Adjust barriers in virtualizers/clients
https://github.com/au-ts/sddf/pull/348 fixed an issue where barriers were being used too often, but the barriers left over are still probably stronger than they need to be, which may have an impact on performance.
Additionally, there was a concern about client's needing to perform a memory barrier after writing to a DMA buffer and prior to enqueing it to the virtualizer. This is to ensure that any writes are visible by the point the virtualizer completes its cache-invalidation (in the case where the client and the virtualizer are on different cores).

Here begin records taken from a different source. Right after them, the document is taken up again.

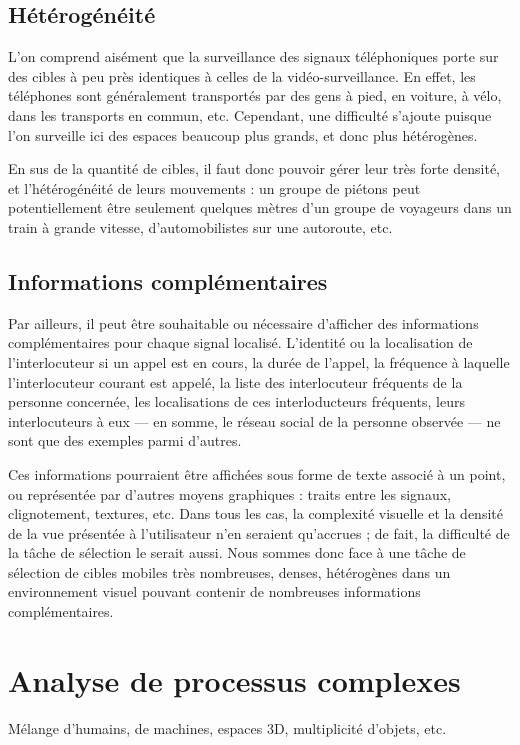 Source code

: 	\subsection{Hétérogénéité}
	L'on comprend aisément que la surveillance des signaux téléphoniques porte sur des cibles à peu près identiques à celles de la vidéo-surveillance. En effet, les téléphones sont généralement transportés par des gens à pied, en voiture, à vélo, dans les transports en commun, etc. Cependant, une difficulté s'ajoute puisque l'on surveille ici des espaces beaucoup plus grands, et donc plus hétérogènes.
	
	En sus de la quantité de cibles, il faut donc pouvoir gérer leur très forte densité, et l'hétérogénéité de leurs mouvements : un groupe de piétons peut potentiellement être seulement quelques mètres d'un groupe de voyageurs dans un train à grande vitesse, d'automobilistes sur une autoroute, etc.
	
	\subsection{Informations complémentaires}
	Par ailleurs, il peut être souhaitable ou nécessaire d'afficher des informations complémentaires pour chaque signal localisé. L'identité ou la localisation de l'interlocuteur si un appel est en cours, la durée de l'appel, la fréquence à laquelle l'interlocuteur courant est appelé, la liste des interlocuteur fréquents de la personne concernée, les localisations de ces interloducteurs fréquents, leurs interlocuteurs à eux — en somme, le réseau social de la personne observée — ne sont que des exemples parmi d'autres.
	
	Ces informations pourraient être affichées sous forme de texte associé à un point, ou représentée par d'autres moyens graphiques : traits entre les signaux, clignotement, textures, etc. Dans tous les cas, la complexité visuelle et la densité de la vue présentée à l'utilisateur n'en seraient qu'accrues ; de fait, la difficulté de la tâche de sélection le serait aussi. Nous sommes donc face à une tâche de sélection de cibles mobiles très nombreuses, denses, hétérogènes dans un environnement visuel pouvant contenir de nombreuses informations complémentaires.
	
	\section{Analyse de processus complexes}
	Mélange d'humains, de machines, espaces 3D, multiplicité d'objets, etc.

Furthermore, it is likely that the barrier here https://github.com/au-ts/sddf/blob/f3685158faa7f8f379fa918821186ae7667e0e87/drivers/network/imx/ethernet.c#L69-L72 is incorrect, either because it is too weak (compiled into a dmb ish on ARM64, but device interaction requires at least an outer shareable domain, and only a dsb provides completion guarantees), or it is not necessary (accessing device memory with volatile quantifier).
We should also consider whether it is the driver or the virtualizer is responsible for executing some barriers.
why would it make sense for the driver to execute barriers?
For interaction with non-coherent devices. In Cheng's driver, for example, barriers to order accesses to normal memory and device memory are likely missing.
For sdcard driver, the protocol requires the driver to DMA some information to normal memory region and parse the information by the driver.